Of course this all culminates in the the forever bloated spectacle known as the Academy Awards, formerly the only game in town. Its biggest rival these days, the Golden Globes, used to be a syndicated TV show that often didn't get a tape delayed spot in prime time on an obscure UHF channel (look it up, kids). It was all about the Oscars, baby, the Super Bowl of glad hand extravaganzas. Though its cache has dimmed in the light of a deluge of copycat shows, that gold naked man with a sword remains king and it's good to be the king, isn't it?
This year's show saw the return of Ellen Degeneres as host, a safe choice after last year's Seth "We Saw Your Boobs" McFarlane. It's an interesting comment of how far we've come when an out lesbian can be considered a safe choice. Tolerance, thy name is Hollywood. Think they're progressive? Tune into to the Tony Awards sometime. Those'll make your average backwards leaning Neanderthal's head explode SCANNERS-style.
But it was a softball game at best and slow-pitch at that. The whole enterprise came off as tame, polite and generally inoffensive. In a word, safe, just like its host. This is what political correctness looks like in all its cautious form.* It's been buffed to a dull sheen, putting a grin on the proceedings instead of the pure unadulterated joy of Hooray for fucking Hollywood!
Ellen was quite competent in her role, a much better fit than her first time at bat. At times, she even channeled her finest hour as host of the post 9/11 Emmys, though that was a time when the audience needed to be treated with kid gloves. Thirteen years later, not so much. Some of the time, her antics seemed ill-conceived or randomly coy, something that works on daytime TV, but not in this arena. She scored some, flubbed others, but in all won the Kodak Theater crowd over and that's a tough room. At the end of the day, eh, telecast (same length) Ellen more than earned another stint. Who do you think they're going to ask back, James Franco and Alec Baldwin?
While I hate the cold opening as much as I did last year, at least there was a lack of unnecessary filler and the musical numbers came off surprisingly well. Pharrell Williams, U2 and Idina Menzel all delivered the goods, even with the orchestra inexplicably situated in another building yet again. Karen O's song from HER would have had better luck at a coffeehouse from INSIDE LLEWYN DAVIS. The odd choice of Pink singing OVER THE RAINBOW was redeemed by her performance, though Liza with a Z didn't seem to agree.And Bette Midler singing my least favorite Bette Midler song can still knock it into the rafters, though she loses a point for flapping her bubby wing to the chorus. Yikes. But really, how can I damn those Tweeters and Facebook posters who scrutinized every flaw, faux pas and fashion disaster of all the presenters when I'm doing the same thing myself? Easily, I guess. I'm just as big of a snarky bitch as anyone. Then again, you'll never see Kim Novak in public again. As much as we decry bullying, here we sit, firing rounds at any target we choose from a safe distance like the Beltway sniper. Shame on us. Yes, me too.

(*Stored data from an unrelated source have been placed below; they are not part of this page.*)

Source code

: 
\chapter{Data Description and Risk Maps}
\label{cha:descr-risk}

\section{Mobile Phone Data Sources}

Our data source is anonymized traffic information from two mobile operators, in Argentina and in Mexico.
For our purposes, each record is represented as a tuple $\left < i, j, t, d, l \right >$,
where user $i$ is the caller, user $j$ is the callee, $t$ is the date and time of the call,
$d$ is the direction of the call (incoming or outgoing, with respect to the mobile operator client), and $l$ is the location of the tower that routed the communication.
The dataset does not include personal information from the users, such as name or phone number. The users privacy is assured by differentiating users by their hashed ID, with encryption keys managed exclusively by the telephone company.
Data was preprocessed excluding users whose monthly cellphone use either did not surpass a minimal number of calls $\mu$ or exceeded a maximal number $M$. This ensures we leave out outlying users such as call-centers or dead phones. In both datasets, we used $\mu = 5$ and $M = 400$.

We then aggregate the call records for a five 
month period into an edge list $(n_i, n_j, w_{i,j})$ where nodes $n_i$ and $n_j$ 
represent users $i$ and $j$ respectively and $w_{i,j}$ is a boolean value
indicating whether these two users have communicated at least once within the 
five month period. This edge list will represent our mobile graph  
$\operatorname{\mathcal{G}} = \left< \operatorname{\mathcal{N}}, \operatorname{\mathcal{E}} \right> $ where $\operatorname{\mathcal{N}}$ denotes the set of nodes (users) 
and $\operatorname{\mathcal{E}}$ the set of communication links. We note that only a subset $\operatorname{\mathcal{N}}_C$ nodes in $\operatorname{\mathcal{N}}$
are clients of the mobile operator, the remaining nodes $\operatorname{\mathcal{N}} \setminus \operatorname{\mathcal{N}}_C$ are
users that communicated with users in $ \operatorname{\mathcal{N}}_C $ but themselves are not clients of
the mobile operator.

So the Academy Awards are over. No decent film will released until next September. Come March of next year, I'll spend another 3 1/2 hours sitting through another exercise in bland ambition, prizes galore and parting gifts for one and all. And then I'll roll my eyes and wonder, "Isn't it time for THE WALKING DEAD?"
*Apparently the exception being Ellen's female impersonation jab at Liza, her only "edgy" joke is causing apoplexy to the LCBTLSMFT community. The death of comedy is imminent.